ところで、天天海南鶏飯の3件向こうに阿仔海南鸡饭というよく似た看板のチキンライスのストールがあり、どちらのチキンライスなのか迷った方が居ると思います。
実は阿仔海南鸡饭は2012年3月に天天海南鶏飯で20年以上勤めていたWongさんというスタッフが何人かのスタッフを引き連れて開店したお店で、どうやら1代目の社長から引き継いだタイミングで、2代目の社長の店の組織化の方針と、昔気質のベテラン調理師のWongさんのそりが合わなかったようです。

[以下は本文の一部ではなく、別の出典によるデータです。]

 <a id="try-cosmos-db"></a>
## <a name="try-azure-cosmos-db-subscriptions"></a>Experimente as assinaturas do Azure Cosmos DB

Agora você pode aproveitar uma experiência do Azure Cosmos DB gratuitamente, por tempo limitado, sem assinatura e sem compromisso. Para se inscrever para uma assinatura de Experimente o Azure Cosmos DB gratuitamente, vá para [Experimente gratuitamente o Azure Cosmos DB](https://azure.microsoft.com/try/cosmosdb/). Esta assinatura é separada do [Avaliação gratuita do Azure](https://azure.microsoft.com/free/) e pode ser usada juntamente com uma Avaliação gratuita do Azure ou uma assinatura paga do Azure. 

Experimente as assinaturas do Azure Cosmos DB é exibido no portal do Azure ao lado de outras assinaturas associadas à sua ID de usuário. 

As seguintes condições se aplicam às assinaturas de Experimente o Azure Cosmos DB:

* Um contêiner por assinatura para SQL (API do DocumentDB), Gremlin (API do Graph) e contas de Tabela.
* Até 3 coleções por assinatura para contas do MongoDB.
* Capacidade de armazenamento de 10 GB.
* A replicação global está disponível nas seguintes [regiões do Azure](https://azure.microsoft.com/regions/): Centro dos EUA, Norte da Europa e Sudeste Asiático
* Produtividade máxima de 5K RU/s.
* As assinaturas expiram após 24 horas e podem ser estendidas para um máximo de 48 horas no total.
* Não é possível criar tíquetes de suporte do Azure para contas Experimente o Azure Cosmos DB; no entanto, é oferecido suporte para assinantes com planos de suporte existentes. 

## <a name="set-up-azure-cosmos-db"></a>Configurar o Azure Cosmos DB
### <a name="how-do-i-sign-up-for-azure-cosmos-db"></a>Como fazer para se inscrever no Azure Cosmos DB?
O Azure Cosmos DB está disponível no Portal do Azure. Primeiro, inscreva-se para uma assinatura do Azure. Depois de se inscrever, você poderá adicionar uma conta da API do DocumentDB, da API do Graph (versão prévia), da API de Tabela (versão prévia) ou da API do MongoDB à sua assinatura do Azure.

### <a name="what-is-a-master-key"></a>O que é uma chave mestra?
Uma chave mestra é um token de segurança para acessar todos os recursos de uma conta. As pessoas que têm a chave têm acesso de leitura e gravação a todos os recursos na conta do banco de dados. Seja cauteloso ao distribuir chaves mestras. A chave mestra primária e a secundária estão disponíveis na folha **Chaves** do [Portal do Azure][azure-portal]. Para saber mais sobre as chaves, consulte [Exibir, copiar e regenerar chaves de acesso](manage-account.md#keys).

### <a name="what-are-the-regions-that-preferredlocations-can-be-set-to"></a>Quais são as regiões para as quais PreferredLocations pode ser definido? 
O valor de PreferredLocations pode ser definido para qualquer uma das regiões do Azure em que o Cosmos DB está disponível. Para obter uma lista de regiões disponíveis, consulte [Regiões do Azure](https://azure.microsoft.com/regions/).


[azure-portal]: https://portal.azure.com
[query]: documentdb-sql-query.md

こうして、経営戦略重視の人気チキンライス店の2代目社長と、味のこだわりが強いベテラン調理師の漫画にでもありそうなストーリーのチキンライス戦争が勃発し、シンガポール最大の新聞社のThe Straits Timesがセンセーショナルに報じたことでシンガポール中がこの話題で持ちきりになりました。
※この記事冒頭の写真は当時の写真の見出しです。
実はこういう事例はシンガポールでは珍しくなく、ロバートソンキーで日本人好みの台湾中華が食べれる事で、飲み会の日本人でいつもごった返している三錦という店も、元は同じロバートソンキーの三国演義という店の調理師が離反して、同じロバートソンキーの目と鼻の先に開店したお店です。
今では三国演義は閉店し、三錦は多くのお客さんで賑わっているので、こちらは結局独立した側の勝利で終わったという事でしょうか。

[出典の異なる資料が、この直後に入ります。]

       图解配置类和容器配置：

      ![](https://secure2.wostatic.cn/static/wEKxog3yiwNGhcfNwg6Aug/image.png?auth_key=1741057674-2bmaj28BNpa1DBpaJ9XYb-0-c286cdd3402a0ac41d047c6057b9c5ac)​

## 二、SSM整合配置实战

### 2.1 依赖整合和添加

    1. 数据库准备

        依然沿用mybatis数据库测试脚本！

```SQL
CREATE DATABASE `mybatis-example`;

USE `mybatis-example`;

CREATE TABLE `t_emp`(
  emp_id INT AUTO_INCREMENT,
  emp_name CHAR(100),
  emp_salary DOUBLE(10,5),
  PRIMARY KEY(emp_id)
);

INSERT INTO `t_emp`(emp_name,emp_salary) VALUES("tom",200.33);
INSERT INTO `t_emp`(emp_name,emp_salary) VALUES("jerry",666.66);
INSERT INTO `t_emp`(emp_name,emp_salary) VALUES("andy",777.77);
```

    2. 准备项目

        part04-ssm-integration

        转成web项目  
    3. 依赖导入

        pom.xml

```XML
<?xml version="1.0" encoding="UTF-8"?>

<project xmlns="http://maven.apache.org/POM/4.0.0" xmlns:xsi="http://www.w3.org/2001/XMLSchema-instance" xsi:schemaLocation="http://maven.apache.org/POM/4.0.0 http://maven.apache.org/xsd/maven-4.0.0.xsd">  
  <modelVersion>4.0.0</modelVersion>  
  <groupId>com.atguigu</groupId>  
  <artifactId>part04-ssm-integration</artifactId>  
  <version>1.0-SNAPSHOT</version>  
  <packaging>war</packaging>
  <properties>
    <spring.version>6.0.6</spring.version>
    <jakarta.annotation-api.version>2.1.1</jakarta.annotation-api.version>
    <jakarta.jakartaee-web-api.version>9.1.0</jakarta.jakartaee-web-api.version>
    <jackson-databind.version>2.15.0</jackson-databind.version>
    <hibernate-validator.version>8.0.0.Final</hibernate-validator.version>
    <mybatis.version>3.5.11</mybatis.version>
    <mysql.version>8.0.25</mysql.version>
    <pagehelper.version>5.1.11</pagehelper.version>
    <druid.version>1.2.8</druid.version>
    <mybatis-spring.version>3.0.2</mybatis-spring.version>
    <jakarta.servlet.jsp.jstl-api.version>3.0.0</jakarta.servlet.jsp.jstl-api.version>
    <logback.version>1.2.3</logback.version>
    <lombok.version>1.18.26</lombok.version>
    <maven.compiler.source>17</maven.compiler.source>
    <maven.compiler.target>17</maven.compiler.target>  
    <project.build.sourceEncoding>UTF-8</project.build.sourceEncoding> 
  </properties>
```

話を天天海南鶏飯と阿仔海南鸡饭のチキンライス戦争に戻すと、阿仔海南鸡饭がオープンした2012年3月時点では、やはりベテラン調理師が独立してできた阿仔海南鸡饭の方が味が勝っているという評価だったのですが、今では天天海南鶏飯の行列の方が何倍も長く、旅行雑誌でも紹介されるのは”天天海南鶏飯”の方になっています。
やはり、天天海南鶏飯の戦略重視の経営の方が広告力や支店展開で勝っていて、三錦の例とは違って味の違いが出しにくいチキンライスだと、いかに味で勝負と頑張ってみてもなかなか難しいのかもしれません。実際両方を食べ比べしてみても、目隠しされたら判別出来ないくらいです。

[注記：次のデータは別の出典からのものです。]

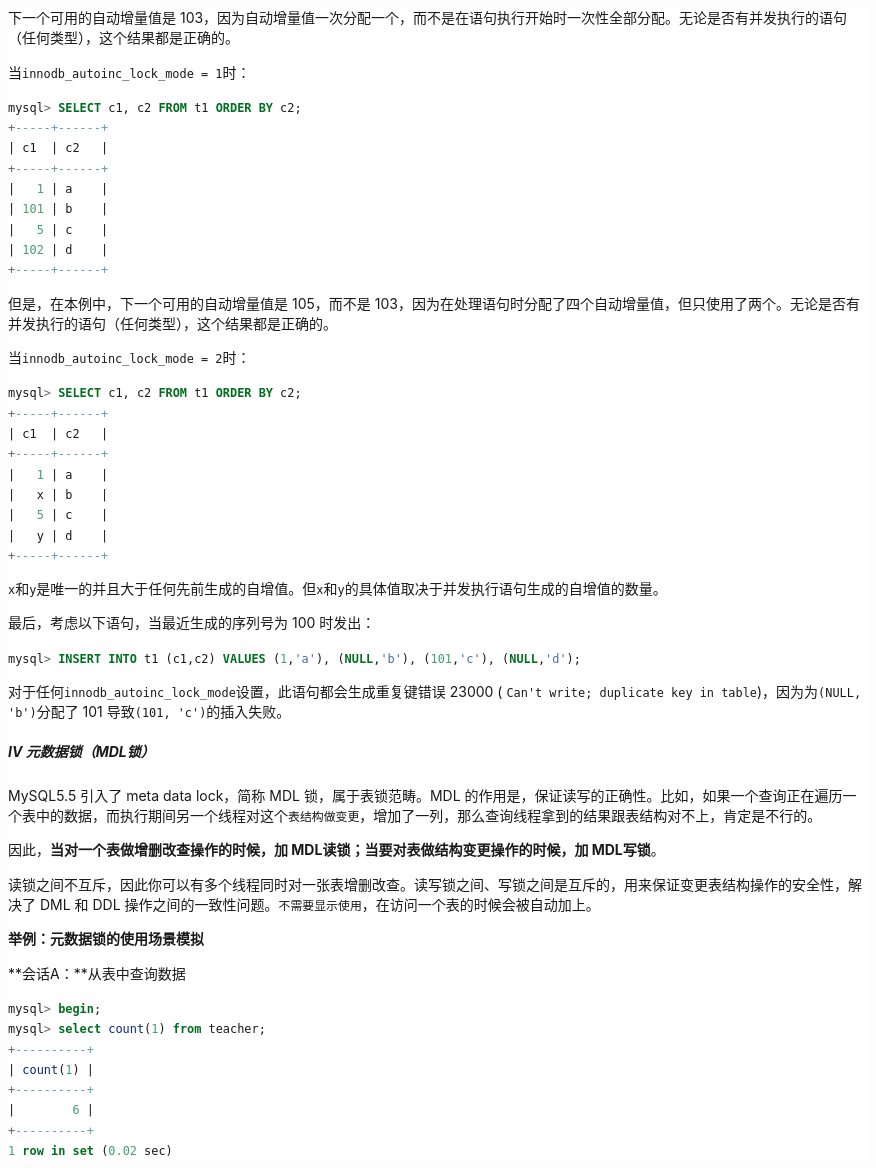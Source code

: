 下一个可用的自动增量值是 103，因为自动增量值一次分配一个，而不是在语句执行开始时一次性全部分配。无论是否有并发执行的语句（任何类型），这个结果都是正确的。

当`innodb_autoinc_lock_mode = 1`时：

```sql
mysql> SELECT c1, c2 FROM t1 ORDER BY c2;
+-----+------+
| c1  | c2   |
+-----+------+
|   1 | a    |
| 101 | b    |
|   5 | c    |
| 102 | d    |
+-----+------+
```

但是，在本例中，下一个可用的自动增量值是 105，而不是 103，因为在处理语句时分配了四个自动增量值，但只使用了两个。无论是否有并发执行的语句（任何类型），这个结果都是正确的。

当`innodb_autoinc_lock_mode = 2`时：

```sql
mysql> SELECT c1, c2 FROM t1 ORDER BY c2;
+-----+------+
| c1  | c2   |
+-----+------+
|   1 | a    |
|   x | b    |
|   5 | c    |
|   y | d    |
+-----+------+
```

`x`和`y`是唯一的并且大于任何先前生成的自增值。但`x`和`y`的具体值取决于并发执行语句生成的自增值的数量。

最后，考虑以下语句，当最近生成的序列号为 100 时发出：

```sql
mysql> INSERT INTO t1 (c1,c2) VALUES (1,'a'), (NULL,'b'), (101,'c'), (NULL,'d');
```

对于任何`innodb_autoinc_lock_mode`设置，此语句都会生成重复键错误 23000 ( `Can't write; duplicate key in table`)，因为为`(NULL, 'b')`分配了 101 导致`(101, 'c')`的插入失败。

##### IV 元数据锁（MDL锁）

MySQL5.5 引入了 meta data lock，简称 MDL 锁，属于表锁范畴。MDL 的作用是，保证读写的正确性。比如，如果一个查询正在遍历一个表中的数据，而执行期间另一个线程对这个`表结构做变更`，增加了一列，那么查询线程拿到的结果跟表结构对不上，肯定是不行的。

因此，**当对一个表做增删改查操作的时候，加 MDL读锁；当要对表做结构变更操作的时候，加 MDL写锁**。

读锁之间不互斥，因此你可以有多个线程同时对一张表增删改查。读写锁之间、写锁之间是互斥的，用来保证变更表结构操作的安全性，解决了 DML 和 DDL 操作之间的一致性问题。`不需要显示使用`，在访问一个表的时候会被自动加上。

**举例：元数据锁的使用场景模拟**

**会话A：**从表中查询数据

```sql
mysql> begin;
mysql> select count(1) from teacher;
+----------+
| count(1) |
+----------+
|        6 |
+----------+
1 row in set (0.02 sec)
```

ちなみに今ではどちらがどちらの看板か近くで見ないと見分けられないですが、オープン当初は一目で別店舗とわかる看板で、いつの頃からか天天海南鶏飯そっくりの看板に変わっています。
ここまで似せていると看板を真似てあわよくば間違えた客を拾おうという意図も感じられ、その時点でこのチキンライス戦争は天天海南鶏飯の勝利ですでに終わっているとも感じられますが、いかがでしょうか?